In recent years, following the gene’s exploration and the development in medical field, analyzing the high dimensional of factors in data is a major challenge to modern statistics. In the process of data analyzing, we would identify the influential multifactor interactions which are significant to the response variable in a multifactor data, so the choice of model selection method is very important.

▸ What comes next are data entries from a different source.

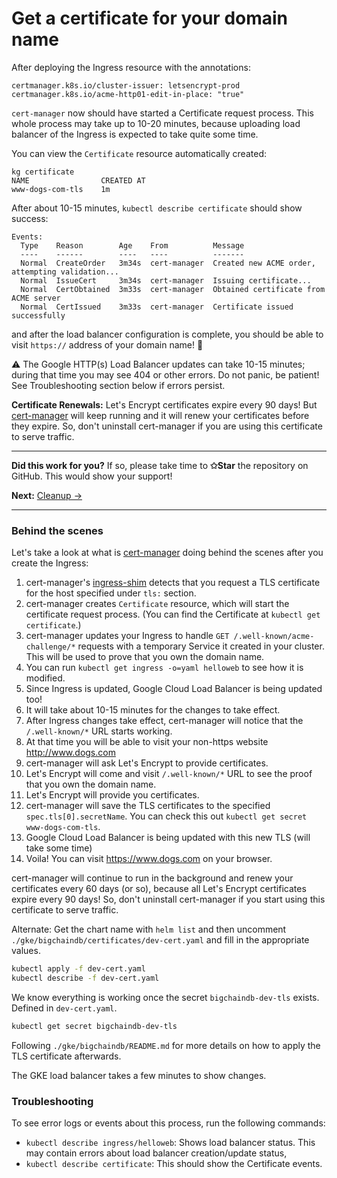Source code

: <!--
Copyright 2018 Google Inc.

Licensed under the Apache License, Version 2.0 (the "License");
you may not use this file except in compliance with the License.
You may obtain a copy of the License at

    https://www.apache.org/licenses/LICENSE-2.0

Unless required by applicable law or agreed to in writing, software
distributed under the License is distributed on an "AS IS" BASIS,
WITHOUT WARRANTIES OR CONDITIONS OF ANY KIND, either express or implied.
See the License for the specific language governing permissions and
limitations under the License.
-->

# Get a certificate for your domain name

After deploying the Ingress resource with the annotations:

    certmanager.k8s.io/cluster-issuer: letsencrypt-prod
    certmanager.k8s.io/acme-http01-edit-in-place: "true"

`cert-manager` now should have started a Certificate request process. This whole
process may take up to 10-20 minutes, because uploading load balancer of the
Ingress is expected to take quite some time.

You can view the `Certificate` resource automatically created:

```
kg certificate
NAME                CREATED AT
www-dogs-com-tls    1m
```

After about 10-15 minutes, `kubectl describe certificate`  should show success:

```
Events:
  Type    Reason        Age    From          Message
  ----    ------        ----   ----          -------
  Normal  CreateOrder   3m34s  cert-manager  Created new ACME order, attempting validation...
  Normal  IssueCert     3m34s  cert-manager  Issuing certificate...
  Normal  CertObtained  3m33s  cert-manager  Obtained certificate from ACME server
  Normal  CertIssued    3m33s  cert-manager  Certificate issued successfully
```

and after the load balancer configuration is complete, you should be able to
visit `https://` address of your domain name! 🎉

:warning: The Google HTTP(s) Load Balancer updates can take 10-15 minutes;
during that time you may see 404 or other errors. Do not panic, be patient!
See Troubleshooting section below if errors persist.

**Certificate Renewals:** Let's Encrypt certificates expire every 90 days! But
[cert-manager] will keep running and it will renew your certificates before they
expire. So, don't uninstall cert-manager if you are using this certificate to
serve traffic.

-----

**Did this work for you?** If so, please take time to **✩Star** the repository on
GitHub. This would show your support!

**Next:** [Cleanup &rarr;](99-cleanup.md)

-----

### Behind the scenes

Let's take a look at what is [cert-manager] doing behind the scenes after you
create the Ingress:

1. cert-manager's
   [ingress-shim](https://cert-manager.readthedocs.io/en/latest/reference/ingress-shim.html)
   detects that you request a TLS certificate for the host specified under
   `tls:` section.
2. cert-manager creates `Certificate` resource, which will start the certificate
   request process. (You can find the Certificate at `kubectl get certificate`.)
3. cert-manager updates your Ingress to handle `GET
   /.well-known/acme-challenge/*` requests with a temporary Service it created
   in your cluster. This will be used to prove that you own the domain name.
4. You can run `kubectl get ingress -o=yaml helloweb` to see how it is modified.
5. Since Ingress is updated, Google Cloud Load Balancer is being updated too!
6. It will take about 10-15 minutes for the changes to take effect.
7. After Ingress changes take effect, cert-manager will notice that the
   `/.well-known/*` URL starts working.
8. At that time you will be able to visit your non-https website http://www.dogs.com
9. cert-manager will ask Let's Encrypt to provide certificates.
10. Let's Encrypt will come and visit `/.well-known/*` URL to see the proof that
   you own the domain name.
11. Let's Encrypt will provide you certificates.
12. cert-manager will save the TLS certificates to the specified
    `spec.tls[0].secretName`. You can check this out `kubectl get secret
    www-dogs-com-tls`.
13. Google Cloud Load Balancer is being updated with this new TLS (will take some time)
14. Voila! You can visit https://www.dogs.com on your browser.


cert-manager will continue to run in the background and renew your certificates
every 60 days (or so), because all Let's Encrypt certificates expire every 90
days! So, don't uninstall cert-manager if you start using this certificate to
serve traffic.

Alternate:
Get the chart name with `helm list` and then uncomment `./gke/bigchaindb/certificates/dev-cert.yaml` and fill in the appropriate values.
```bash
kubectl apply -f dev-cert.yaml
kubectl describe -f dev-cert.yaml
```

We know everything is working once the secret `bigchaindb-dev-tls` exists. Defined in `dev-cert.yaml`.
```bash
kubectl get secret bigchaindb-dev-tls
```
Following `./gke/bigchaindb/README.md` for more details on how to apply the TLS certificate afterwards.

The GKE load balancer takes a few minutes to show changes.

### Troubleshooting

To see error logs or events about this process, run the following commands:

- `kubectl describe ingress/helloweb`: Shows load balancer status. This may
  contain errors about load balancer creation/update status,
- `kubectl describe certificate`: This should show the Certificate events.

[cert-manager]: https://github.com/jetstack/cert-manager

Model selection method has been developed through different approaches so far, and in this paper the authors studied the two model selection methods which are for the response variable to be continuous and the independent variables to be categorical: MB-MDR and SPV.

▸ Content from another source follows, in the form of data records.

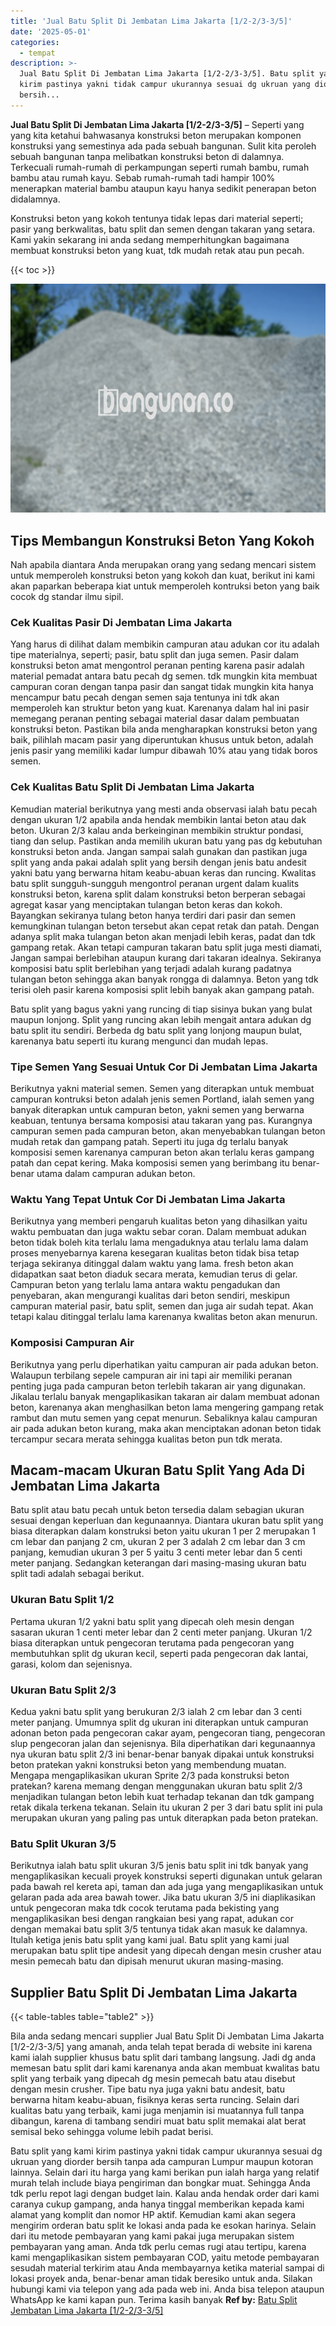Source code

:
 ```yaml
---
title: 'Jual Batu Split Di Jembatan Lima Jakarta [1/2-2/3-3/5]'
date: '2025-05-01'
categories:
  - tempat
description: >-
  Jual Batu Split Di Jembatan Lima Jakarta [1/2-2/3-3/5]. Batu split yang kami
  kirim pastinya yakni tidak campur ukurannya sesuai dg ukruan yang diorder
  bersih...
---
```


**Jual Batu Split Di Jembatan Lima Jakarta \[1/2-2/3-3/5\]** – Seperti yang yang kita ketahui bahwasanya konstruksi beton merupakan komponen konstruksi yang semestinya ada pada sebuah bangunan. Sulit kita peroleh sebuah bangunan tanpa melibatkan konstruksi beton di dalamnya. Terkecuali rumah-rumah di perkampungan seperti rumah bambu, rumah bambu atau rumah kayu. Sebab rumah-rumah tadi hampir 100% menerapkan material bambu ataupun kayu hanya sedikit penerapan beton didalamnya.

Konstruksi beton yang kokoh tentunya tidak lepas dari material seperti; pasir yang berkwalitas, batu split dan semen dengan takaran yang setara. Kami yakin sekarang ini anda sedang memperhitungkan bagaimana membuat konstruksi beton yang kuat, tdk mudah retak atau pun pecah.

{{< toc >}}

![Jual Batu Split Di Jembatan Lima Jakarta [1/2-2/3-3/5]](/images/jual-batu-split-33.png)

## Tips Membangun Konstruksi Beton Yang Kokoh

Nah apabila diantara Anda merupakan orang yang sedang mencari sistem untuk memperoleh konstruksi beton yang kokoh dan kuat, berikut ini kami akan paparkan beberapa kiat untuk memperoleh kontruksi beton yang baik cocok dg standar ilmu sipil.

### Cek Kualitas Pasir Di Jembatan Lima Jakarta

Yang harus di dilihat dalam membikin campuran atau adukan cor itu adalah tipe materialnya, seperti; pasir, batu split dan juga semen. Pasir dalam konstruksi beton amat mengontrol peranan penting karena pasir adalah material pemadat antara batu pecah dg semen. tdk mungkin kita membuat campuran coran dengan tanpa pasir dan sangat tidak mungkin kita hanya mencampur batu pecah dengan semen saja tentunya ini tdk akan memperoleh kan struktur beton yang kuat. Karenanya dalam hal ini pasir memegang peranan penting sebagai material dasar dalam pembuatan konstruksi beton. Pastikan bila anda mengharapkan konstruksi beton yang baik, pilihlah macam pasir yang diperuntukan khusus untuk beton, adalah jenis pasir yang memiliki kadar lumpur dibawah 10% atau yang tidak boros semen.

### Cek Kualitas Batu Split Di Jembatan Lima Jakarta

Kemudian material berikutnya yang mesti anda observasi ialah batu pecah dengan ukuran 1/2 apabila anda hendak membikin lantai beton atau dak beton. Ukuran 2/3 kalau anda berkeinginan membikin struktur pondasi, tiang dan selup. Pastikan anda memilih ukuran batu yang pas dg kebutuhan konstruksi beton anda. Jangan sampai salah gunakan dan pastikan juga split yang anda pakai adalah split yang bersih dengan jenis batu andesit yakni batu yang berwarna hitam keabu-abuan keras dan runcing. Kwalitas batu split sungguh-sungguh mengontrol peranan urgent dalam kualits konstruksi beton, karena split dalam konstruksi beton berperan sebagai agregat kasar yang menciptakan tulangan beton keras dan kokoh. Bayangkan sekiranya tulang beton hanya terdiri dari pasir dan semen kemungkinan tulangan beton tersebut akan cepat retak dan patah. Dengan adanya split maka tulangan beton akan menjadi lebih keras, padat dan tdk gampang retak. Akan tetapi campuran takaran batu split juga mesti diamati, Jangan sampai berlebihan ataupun kurang dari takaran idealnya. Sekiranya komposisi batu split berlebihan yang terjadi adalah kurang padatnya tulangan beton sehingga akan banyak rongga di dalamnya. Beton yang tdk terisi oleh pasir karena komposisi split lebih banyak akan gampang patah.

Batu split yang bagus yakni yang runcing di tiap sisinya bukan yang bulat maupun lonjong. Split yang runcing akan lebih mengait antara adukan dg batu split itu sendiri. Berbeda dg batu split yang lonjong maupun bulat, karenanya batu seperti itu kurang mengunci dan mudah lepas.

### Tipe Semen Yang Sesuai Untuk Cor Di Jembatan Lima Jakarta

Berikutnya yakni material semen. Semen yang diterapkan untuk membuat campuran kontruksi beton adalah jenis semen Portland, ialah semen yang banyak diterapkan untuk campuran beton, yakni semen yang berwarna keabuan, tentunya bersama komposisi atau takaran yang pas. Kurangnya campuran semen pada campuran beton, akan menyebabkan tulangan beton mudah retak dan gampang patah. Seperti itu juga dg terlalu banyak komposisi semen karenanya campuran beton akan terlalu keras gampang patah dan cepat kering. Maka komposisi semen yang berimbang itu benar-benar utama dalam campuran adukan beton.

### Waktu Yang Tepat Untuk Cor Di Jembatan Lima Jakarta

Berikutnya yang memberi pengaruh kualitas beton yang dihasilkan yaitu waktu pembuatan dan juga waktu sebar coran. Dalam membuat adukan beton tidak boleh kita terlalu lama mengaduknya atau terlalu lama dalam proses menyebarnya karena kesegaran kualitas beton tidak bisa tetap terjaga sekiranya ditinggal dalam waktu yang lama. fresh beton akan didapatkan saat beton diaduk secara merata, kemudian terus di gelar. Campuran beton yang terlalu lama antara waktu pengadukan dan penyebaran, akan mengurangi kualitas dari beton sendiri, meskipun campuran material pasir, batu split, semen dan juga air sudah tepat. Akan tetapi kalau ditinggal terlalu lama karenanya kwalitas beton akan menurun.

### Komposisi Campuran Air

Berikutnya yang perlu diperhatikan yaitu campuran air pada adukan beton. Walaupun terbilang sepele campuran air ini tapi air memiliki peranan penting juga pada campuran beton terlebih takaran air yang digunakan. Jikalau terlalu banyak mengaplikasikan takaran air dalam membuat adonan beton, karenanya akan menghasilkan beton lama mengering gampang retak rambut dan mutu semen yang cepat menurun. Sebaliknya kalau campuran air pada adukan beton kurang, maka akan menciptakan adonan beton tidak tercampur secara merata sehingga kualitas beton pun tdk merata.

## Macam-macam Ukuran Batu Split Yang Ada Di Jembatan Lima Jakarta

Batu split atau batu pecah untuk beton tersedia dalam sebagian ukuran sesuai dengan keperluan dan kegunaannya. Diantara ukuran batu split yang biasa diterapkan dalam konstruksi beton yaitu ukuran 1 per 2 merupakan 1 cm lebar dan panjang 2 cm, ukuran 2 per 3 adalah 2 cm lebar dan 3 cm panjang, kemudian ukuran 3 per 5 yaitu 3 centi meter lebar dan 5 centi meter panjang. Sedangkan keterangan dari masing-masing ukuran batu split tadi adalah sebagai berikut.

### Ukuran Batu Split 1/2

Pertama ukuran 1/2 yakni batu split yang dipecah oleh mesin dengan sasaran ukuran 1 centi meter lebar dan 2 centi meter panjang. Ukuran 1/2 biasa diterapkan untuk pengecoran terutama pada pengecoran yang membutuhkan split dg ukuran kecil, seperti pada pengecoran dak lantai, garasi, kolom dan sejenisnya.

### Ukuran Batu Split 2/3

Kedua yakni batu split yang berukuran 2/3 ialah 2 cm lebar dan 3 centi meter panjang. Umumnya split dg ukuran ini diterapkan untuk campuran adonan beton pada pengecoran cakar ayam, pengecoran tiang, pengecoran slup pengecoran jalan dan sejenisnya. Bila diperhatikan dari kegunaannya nya ukuran batu split 2/3 ini benar-benar banyak dipakai untuk konstruksi beton pratekan yakni konstruksi beton yang membendung muatan. Mengapa mengaplikasikan ukuran Sprite 2/3 pada konstruksi beton pratekan? karena memang dengan menggunakan ukuran batu split 2/3 menjadikan tulangan beton lebih kuat terhadap tekanan dan tdk gampang retak dikala terkena tekanan. Selain itu ukuran 2 per 3 dari batu split ini pula merupakan ukuran yang paling pas untuk diterapkan pada beton pratekan.

### Batu Split Ukuran 3/5

Berikutnya ialah batu split ukuran 3/5 jenis batu split ini tdk banyak yang mengaplikasikan kecuali proyek konstruksi seperti digunakan untuk gelaran pada bawah rel kereta api, taman dan ada juga yang mengaplikasikan untuk gelaran pada ada area bawah tower. Jika batu ukuran 3/5 ini diaplikasikan untuk pengecoran maka tdk cocok terutama pada bekisting yang mengaplikasikan besi dengan rangkaian besi yang rapat, adukan cor dengan memakai batu split 3/5 tentunya tidak akan masuk ke dalamnya. Itulah ketiga jenis batu split yang kami jual. Batu split yang kami jual merupakan batu split tipe andesit yang dipecah dengan mesin crusher atau mesin pemecah batu dan dipisah menurut ukuran masing-masing.

## Supplier Batu Split Di Jembatan Lima Jakarta

{{< table-tables table="table2" >}}

Bila anda sedang mencari supplier Jual Batu Split Di Jembatan Lima Jakarta \[1/2-2/3-3/5\] yang amanah, anda telah tepat berada di website ini karena kami ialah supplier khusus batu split dari tambang langsung. Jadi dg anda memesan batu split dari kami karenanya anda akan membuat kwalitas batu split yang terbaik yang dipecah dg mesin pemecah batu atau disebut dengan mesin crusher. Tipe batu nya juga yakni batu andesit, batu berwarna hitam keabu-abuan, fisiknya keras serta runcing. Selain dari kualitas batu yang terbaik, kami juga menjamin isi muatannya full tanpa dibangun, karena di tambang sendiri muat batu split memakai alat berat semisal beko sehingga volume lebih padat berisi.

Batu split yang kami kirim pastinya yakni tidak campur ukurannya sesuai dg ukruan yang diorder bersih tanpa ada campuran Lumpur maupun kotoran lainnya. Selain dari itu harga yang kami berikan pun ialah harga yang relatif murah telah include biaya pengiriman dan bongkar muat. Sehingga Anda tdk perlu repot lagi dengan budget lain. Kalau anda hendak order dari kami caranya cukup gampang, anda hanya tinggal memberikan kepada kami alamat yang komplit dan nomor HP aktif. Kemudian kami akan segera mengirim orderan batu split ke lokasi anda pada ke esokan harinya. Selain dari itu metode pembayaran yang kami pakai juga merupakan sistem pembayaran yang aman. Anda tdk perlu cemas rugi atau tertipu, karena kami mengaplikasikan sistem pembayaran COD, yaitu metode pembayaran sesudah material terkirim atau Anda membayarnya ketika material sampai di lokasi proyek anda, benar-benar aman tidak beresiko untuk anda. Silakan hubungi kami via telepon yang ada pada web ini. Anda bisa telepon ataupun WhatsApp ke kami kapan pun. Terima kasih banyak
**Ref by:** [Batu Split Jembatan Lima Jakarta [1/2-2/3-3/5]](https://id.wikipedia.org/wiki/Batu)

In comparing the two model selection methods, we use computer programs to simulate two sets of data for the quantitative trait loci (QTL). One set of data contained a large number of factors and the other contained a small number of factors. After analyzed the data with both MB-MDR and SPV methods, we use the average accuracy and average error rate to evaluate the results. The results showed that the SPV performed well in the average accuracy rate when identifying the main effects in the large sample, but did worse when deal with small samples. Furthermore, the results for mixed average accuracy (main effects with interactions) is worse than ideal under all samples settings, however, the average error rates are very low under all situations. The average accuracy rate of interactions based on MB-MDR in all samples setting, are all performed well, but it has higher average error rate under all situations.
According to the simulation results, the selection of MB-MDR or SPV is based on the requirement of the user. For example, the user might be interested in exploring the main effects or interactions effects in a model, or requiring a high accuracy or low error rate, the users can make the choices based on their needs.